Mahalo Eric… that’s why the Ipe is part of structure to keep it from floating. Know there might be organic issues conflicting w/ pool chemicals and possible stain of tile? Wish a scientist could weigh in as most concerned about adverse effects for little kids if any, as both dusts are BAD for us, and if it could off gassed ??? into water? Thank you for your reply, mate
I have a client looking for us to heat their IPE deck (not yet installed) for snow melting. Is IPE rated at the same ‘R’ rating as other walnuts?
I have a client looking for us to heat their IPE deck (not yet installed) for snow melting. Is IPE rated at the same ‘R’ rating as other walnuts?
Watch out with Bolivian IPE for decks…nowhere as trouble free as Brazilian variety. MUST BE SANDED each year to remove checking and then two costs of Tung oil. Wood also moves a lot so expect gaps here and there.
I make segmented bowls, among other things. I have a request from a customer for a salad bowl made from IPE. From reading the comments and specs, it looks like a waste of time. Any suggestions?
Why do you say it would be a waste of time?

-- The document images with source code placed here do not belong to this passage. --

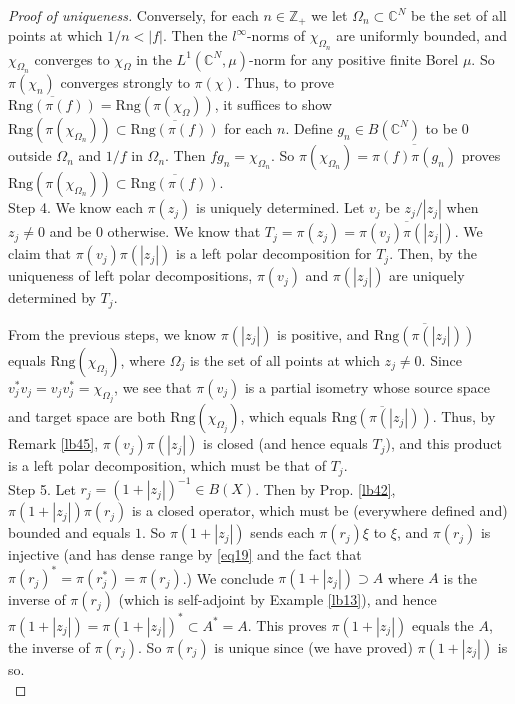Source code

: \documentclass[12pt,b5paper,notitlepage]{article}
\theoremstyle{definition}
\theoremstyle{plain}
\newcommand{\ovl}{\overline}
\newcommand{\Cbb}{\mathbb C}
\newcommand{\Zbb}{\mathbb Z}
\newcommand{\Rng}{\mathrm{Rng}}
\numberwithin{equation}{section}
\begin{document}
\begin{proof}[Proof of uniqueness]
Conversely, for each $n\in\Zbb_+$ we let $\Omega_n\subset\Cbb^N$ be the set of all points at which $1/n<|f|$. Then the $l^\infty$-norms  of $\chi_{\Omega_n}$ are uniformly bounded, and $\chi_{\Omega_n}$ converges to $\chi_\Omega$ in the $L^1(\Cbb^N,\mu)$-norm for any positive finite Borel $\mu$. So $\pi(\chi_n)$ converges strongly to $\pi(\chi)$. Thus, to prove   $\ovl{\Rng(\pi(f))}=\Rng(\pi(\chi_\Omega))$, it suffices to show $\Rng(\pi(\chi_{\Omega_n}))\subset\ovl{\Rng(\pi(f))}$ for each $n$. Define $g_n\in B(\Cbb^N)$ to be $0$ outside $\Omega_n$ and $1/f$ in $\Omega_n$. Then $fg_n=\chi_{\Omega_n}$. So $\pi(\chi_{\Omega_n})=\ovl{\pi(f)\pi(g_n)}$ proves $\Rng(\pi(\chi_{\Omega_n}))\subset\ovl{\Rng(\pi(f))}$.\\[-1ex]
	
Step 4. We know each $\pi(z_j)$ is uniquely determined. Let $v_j$ be $z_j/|z_j|$ when $z_j\neq 0$ and be $0$ otherwise. We know that $T_j=\pi(z_j)=\ovl{\pi(v_j)\pi(|z_j|)}$. We claim that $\pi(v_j)\pi(|z_j|)$ is a left polar decomposition for $T_j$. Then, by the uniqueness of left polar decompositions, $\pi(v_j)$ and $\pi(|z_j|)$ are uniquely determined by $T_j$. 

From the previous steps, we know $\pi(|z_j|)$ is positive, and $\ovl{\Rng(\pi(|z_j|))}$ equals $\Rng(\chi_{\Omega_j})$, where $\Omega_j$ is the set of all points at which $z_j\neq 0$. Since $v_j^*v_j=v_jv_j^*=\chi_{\Omega_j}$, we see that $\pi(v_j)$ is a partial isometry whose source space and target space are both $\Rng(\chi_{\Omega_j})$, which equals $\ovl{\Rng(\pi(|z_j|))}$. Thus, by Remark \ref{lb45}, $\pi(v_j)\pi(|z_j|)$ is closed (and hence equals $T_j$), and this product is a left polar decomposition, which must be that of $T_j$.\\[-1ex]

Step 5. Let $r_j=(1+|z_j|)^{-1}\in B(X)$. Then by Prop. \ref{lb42},  $\pi(1+|z_j|)\pi(r_j)$ is a closed operator, which must be (everywhere defined and) bounded and equals $1$. So $\pi(1+|z_j|)$ sends each $\pi(r_j)\xi$ to $\xi$, and $\pi(r_j)$ is injective (and has dense range by \eqref{eq19} and the fact that $\pi(r_j)^*=\pi(r_j^*)=\pi(r_j)$.) We conclude $\pi(1+|z_j|)\supset A$ where $A$ is the inverse of $\pi(r_j)$ (which is self-adjoint by Example \ref{lb13}), and hence $\pi(1+|z_j|)=\pi(1+|z_j|)^*\subset A^*=A$. This proves $\pi(1+|z_j|)$ equals the $A$, the inverse  of $\pi(r_j)$. So $\pi(r_j)$ is unique since (we have proved) $\pi(1+|z_j|)$ is so.\\[-1ex]




\end{proof}
\end{document}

I don’t have carbide turning tools, and it sounds like HSS dulls very quickly, so lots of sharpening after very little turning. I’m also concerned about glue joints holding. In a segmented bowl, there are lots of end-grain glue joints.
It’s hard to say how things will hold together long term, but I think most problems with ipe glue joints have to do with being in direct sunlight and heating up. I’ve done a segmented turning in ipe, and I didn’t find it to be too much different than other exotics in terms of how it handled or glued. If I remember correctly, I believe I used polyurethane glue to hold things together.
Thanks Eric. I’ll give it a shot.
have you thought about using epoxy ? I use it with great success with hard to glue woods
Although most/all typical epoxies can/do have issues with UV light, Salt Water, Harsh Weather in general; I’ve recently rediscovered “Resorcinol-based” glue for outdoor/exterior applications – I’ve worked with it a lot in my distant past when rebuilding/repairing Boat Docks in marinas. Wooden Boat Builders use it as well. It’s well known to do extremely well with bonding oily exotic woods such as teak. It’s a two-part system, so typically a powder mixed into a liquid resin, but 2 liquids are also available. NOTE: most Resorcinol ones contain FORMALDEHYDE, so not a good choice for Eating/Food/Bathing applications? I have not dug… Read more »
Wipe it down with acetone where you’re putting glue. The acetone cuts the surface enough to allow a good glue joint. This is a handy treatment for any hard-to-glue joints.
Has anyone experienced an allergic reaction to an IPE wood deck?
This wood is not sustainably harvested. I would like to use it on my new deck but will not do so. https://www.terramai.com/blog/ipe-environmental-sourcing-issues/
Bolivian is sustainable, Brazilian is not. It is very popular and takes a longtime to regrow.